The exchange came at the
European Council summit in Brussels on Thursday. China was not on the official
agenda for the event but it provided plenty of talking points.
On arriving at the summit,
Spanish Prime Minister Pedro Sanchez confirmed he would travel to Beijing next
week at the invitation of Chinese President Xi Jinping to mark 50 years of
bilateral relations.
“I think it’s important to
know first hand what his position is on peace in
Ukraine, and to tell him that it is the Ukrainians themselves who will lay down
the conditions for the beginning of this peace, when it arrives,” Sanchez said.
Last July, the South China
Morning Post reported that Sanchez had been invited to Beijing, along with his
counterparts from Germany, France and Italy. German Chancellor Olaf Scholz
visited last year, with French President Emmanuel Macron and Italian Prime
Minister Giorgia Meloni set
to follow in April.
Top EU diplomat Josep Borrell is expected to visit Beijing in mid-April en route to the G7 foreign ministers
summit in Japan, diplomatic sources said.
After the European Council
summit, Belgian Prime Minister Alexander De Croo told
reporters he was “not against the fact that governments go to China, as long as
the message is in line with the sort of agenda that we have”.
“We need to continue to have
a relationship with China. Having a relationship means that you need to talk.

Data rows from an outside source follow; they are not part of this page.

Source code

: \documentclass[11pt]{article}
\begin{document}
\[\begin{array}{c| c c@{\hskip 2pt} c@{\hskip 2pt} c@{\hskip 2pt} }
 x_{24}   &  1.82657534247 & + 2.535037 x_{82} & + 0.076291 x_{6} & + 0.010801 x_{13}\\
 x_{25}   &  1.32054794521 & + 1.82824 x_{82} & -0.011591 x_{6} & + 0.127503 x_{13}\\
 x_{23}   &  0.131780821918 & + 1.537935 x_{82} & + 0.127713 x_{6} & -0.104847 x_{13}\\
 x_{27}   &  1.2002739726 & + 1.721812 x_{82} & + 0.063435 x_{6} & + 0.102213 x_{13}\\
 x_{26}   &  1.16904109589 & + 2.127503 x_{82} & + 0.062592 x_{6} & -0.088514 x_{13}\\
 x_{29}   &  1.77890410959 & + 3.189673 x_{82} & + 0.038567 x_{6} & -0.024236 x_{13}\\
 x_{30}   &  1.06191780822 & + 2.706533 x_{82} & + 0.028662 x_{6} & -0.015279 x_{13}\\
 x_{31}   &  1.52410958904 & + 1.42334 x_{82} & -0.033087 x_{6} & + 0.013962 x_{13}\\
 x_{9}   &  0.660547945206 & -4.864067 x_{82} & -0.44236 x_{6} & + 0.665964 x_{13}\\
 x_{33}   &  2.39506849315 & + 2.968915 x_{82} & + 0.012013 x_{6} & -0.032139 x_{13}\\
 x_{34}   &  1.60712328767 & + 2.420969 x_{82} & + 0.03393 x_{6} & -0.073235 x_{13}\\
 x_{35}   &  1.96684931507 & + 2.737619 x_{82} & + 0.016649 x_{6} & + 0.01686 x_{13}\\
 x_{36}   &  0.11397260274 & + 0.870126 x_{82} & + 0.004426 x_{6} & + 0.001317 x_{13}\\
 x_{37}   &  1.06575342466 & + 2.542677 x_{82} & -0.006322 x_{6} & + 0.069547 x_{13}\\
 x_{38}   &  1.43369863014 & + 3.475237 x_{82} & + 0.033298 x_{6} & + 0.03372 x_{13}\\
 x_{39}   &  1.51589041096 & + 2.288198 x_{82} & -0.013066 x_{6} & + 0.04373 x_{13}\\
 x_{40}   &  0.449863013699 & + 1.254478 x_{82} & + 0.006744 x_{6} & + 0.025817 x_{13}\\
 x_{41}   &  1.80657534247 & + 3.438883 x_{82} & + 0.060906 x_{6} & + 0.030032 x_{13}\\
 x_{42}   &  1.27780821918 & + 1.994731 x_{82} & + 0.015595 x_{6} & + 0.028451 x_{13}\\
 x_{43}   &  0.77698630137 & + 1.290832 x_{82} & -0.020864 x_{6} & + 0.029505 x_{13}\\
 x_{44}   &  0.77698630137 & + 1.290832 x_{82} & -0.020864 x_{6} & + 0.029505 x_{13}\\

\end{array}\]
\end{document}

And that means talking about things you agree but also talking about the things
you don’t agree,” De Croo said.
Earlier on Thursday,
multiple national leaders expressed concerns about China’s relationship with
Russia, particularly Chinese President Xi Jinping’s state visit to Moscow this
week.
Latvian Prime Minister Krišjānis Karins said Xi’s visit to Russia was “an eye
opener for Europe”, placing a question mark over Beijing’s role as a potential
peacemaker in Ukraine.
At a closed-door
conversation involving Ukrainian President Volodymyr Zelensky, some leaders
fretted about the need to continue exerting influence on China to not become
militarily involved in the conflict that was launched by a Russian invasion of
Ukraine on February 24 last year.
Macron warned that the EU
needed to exert “maximum effort to ensure China is not supporting Russia’s
efforts to wage war”, according to a diplomat privy to the talks.
Luxembourg’s Prime Minister
Xavier Bettel said that while China was “not neutral”,
neither was it “against” Europe. He said the EU needed to be able to sit down
with China, and not “push them towards Russia”.
Later, the discussion turned
to trade, where China also featured heavily. However
an EU official said there were no attempts to “resurrect” the Comprehensive
Agreement on Investment (CAI) – a bilateral pact that has been in the “deep
freeze” since the EU and China exchanged sanctions in March 2021.
Instead, it featured as part
of a broader debate on free-trade deals. Some capitals have grown frustrated at
the EU’s sluggishness in finalising deals, with pacts such as the CAI and a
trade agreement with Mercosur states – Argentina, Brazil, Paraguay and Uruguay
– languishing in limbo amid an inability to secure political backing.